_Exercise aim:_
Transcribe, word for word and without additions, each line below from the one containing "# email\_folder Table (481)" through the one containing "table relationship diagram](./media/email_folder.png)", both ends included.

_Records for the exercise:_
■ ■ ■ ■ ■
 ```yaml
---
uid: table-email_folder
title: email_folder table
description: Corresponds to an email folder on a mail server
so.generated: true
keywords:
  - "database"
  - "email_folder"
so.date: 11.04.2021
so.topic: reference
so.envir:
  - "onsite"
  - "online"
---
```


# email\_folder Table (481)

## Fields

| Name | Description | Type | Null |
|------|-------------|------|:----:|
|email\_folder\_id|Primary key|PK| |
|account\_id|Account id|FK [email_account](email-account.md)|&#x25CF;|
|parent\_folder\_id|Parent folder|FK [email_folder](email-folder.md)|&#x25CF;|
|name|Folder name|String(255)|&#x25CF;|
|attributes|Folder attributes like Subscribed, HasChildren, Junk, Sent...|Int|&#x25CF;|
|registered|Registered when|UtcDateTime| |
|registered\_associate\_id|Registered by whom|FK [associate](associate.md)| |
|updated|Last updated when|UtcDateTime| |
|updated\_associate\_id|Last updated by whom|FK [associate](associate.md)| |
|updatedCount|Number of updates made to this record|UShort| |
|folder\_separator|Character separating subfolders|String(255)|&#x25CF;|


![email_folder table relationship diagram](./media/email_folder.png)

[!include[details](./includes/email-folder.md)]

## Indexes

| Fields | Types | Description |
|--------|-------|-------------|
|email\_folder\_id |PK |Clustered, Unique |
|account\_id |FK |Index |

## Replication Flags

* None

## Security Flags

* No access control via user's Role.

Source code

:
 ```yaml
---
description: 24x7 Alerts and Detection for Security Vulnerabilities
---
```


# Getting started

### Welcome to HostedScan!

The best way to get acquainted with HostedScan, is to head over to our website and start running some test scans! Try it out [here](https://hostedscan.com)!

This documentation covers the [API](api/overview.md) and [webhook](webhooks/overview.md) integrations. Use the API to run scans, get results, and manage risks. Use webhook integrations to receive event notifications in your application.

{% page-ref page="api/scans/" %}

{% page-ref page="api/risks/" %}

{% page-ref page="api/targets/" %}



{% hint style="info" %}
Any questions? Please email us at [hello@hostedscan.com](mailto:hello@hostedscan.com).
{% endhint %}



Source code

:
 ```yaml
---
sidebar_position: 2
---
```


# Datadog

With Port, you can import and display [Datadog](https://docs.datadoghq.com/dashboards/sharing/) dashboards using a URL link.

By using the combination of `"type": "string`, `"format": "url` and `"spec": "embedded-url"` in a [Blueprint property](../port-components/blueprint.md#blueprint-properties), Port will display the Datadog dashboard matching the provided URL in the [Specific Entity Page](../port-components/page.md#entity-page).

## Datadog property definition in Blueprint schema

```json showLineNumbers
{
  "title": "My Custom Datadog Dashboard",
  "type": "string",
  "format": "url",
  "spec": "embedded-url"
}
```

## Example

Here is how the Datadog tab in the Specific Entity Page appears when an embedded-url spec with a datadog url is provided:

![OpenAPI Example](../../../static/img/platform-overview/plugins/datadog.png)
■ ■ ■ ■ ■
_Response area:_
# email\_folder Table (481)

## Fields

| Name | Description | Type | Null |
|------|-------------|------|:----:|
|email\_folder\_id|Primary key|PK| |
|account\_id|Account id|FK [email_account](email-account.md)|&#x25CF;|
|parent\_folder\_id|Parent folder|FK [email_folder](email-folder.md)|&#x25CF;|
|name|Folder name|String(255)|&#x25CF;|
|attributes|Folder attributes like Subscribed, HasChildren, Junk, Sent...|Int|&#x25CF;|
|registered|Registered when|UtcDateTime| |
|registered\_associate\_id|Registered by whom|FK [associate](associate.md)| |
|updated|Last updated when|UtcDateTime| |
|updated\_associate\_id|Last updated by whom|FK [associate](associate.md)| |
|updatedCount|Number of updates made to this record|UShort| |
|folder\_separator|Character separating subfolders|String(255)|&#x25CF;|


![email_folder table relationship diagram](./media/email_folder.png)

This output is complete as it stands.